たより巻頭言「究極的な事柄」 大柴 譲治

「神はすべてを時宜にかなうように造り、また、永遠を思う心を人に与えられる。それでもなお、神のなさる業を始めから終りまで見極めることは許されていない」(コヘレトの言葉3:11)。

「先生、人生は神さまと出会うためにあるのではないかと思うのです」。「もしかすると間違っているかもしれませんが」とはにかみつつ私に語ってくださったご婦人がおられます。そして続けられました。「そして神に仕えるということは身近な隣人に仕えるということなのでしょうね」。これは私が最近で最も感銘を受けたやりとりの一つです。

 ガンとの闘病の中でこの方は、親しい友人を通してキリストを信じる信仰に導かれ、昨年のクリスマスに受洗されました。冒頭の言葉は、衰えゆく体力の中で、しかし笑顔とともに語られた言葉でもあります。残される家族にもそのことを知って欲しいという切なる祈りがその背後には込められています。

 コヘレトの言葉は、死すべき私たちには、その有限性にもかかわらず、永遠を思う心が与えられていると語ります。たとえ死がどんなに強く、圧倒的な力をもって迫ってきたとしても、それは究極的な事柄ではない。死を越えた「神と共なる永遠の生命」こそが究極的な事柄なのです。主のご復活はそれを示しています。信仰はそのように、死によっても失われることのない希望を与えます。もちろん、だからといって私たちから苦しみや悲しみがなくなるというわけではありません。かつて老哲学者マルチン・ブーバーは言いました。
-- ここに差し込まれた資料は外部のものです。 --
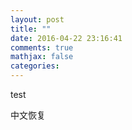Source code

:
```yaml
---
layout: post
title: ""
date: 2016-04-22 23:16:41
comments: true
mathjax: false
categories: 
---
```


<!--more-->

test

中文恢复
「私は死は怖くない。けれども死ぬのは怖い」と。正直な言葉だと思います。しかしそのような弱さの中で、信仰は私たちに希望を与えてくれる。その力によって私たちは生も死もすべてを神さまに委ねてゆくことができるのです。

 「人生は神さまと出会うためにある」。これは究極的な事柄を捉えた一つの信仰告白です。この方の白鳥の歌と言ってもよい。苦しい息の中ですべてを神さまの御手に委ねてゆこうとされている一人の信仰者と、その闘病生活を支え続けているご家族のために祈ります。また、悲しみのうちにあるすべての人々のために祈ります。神さまのみわざがお一人おひとりの上に現れますように。アーメン。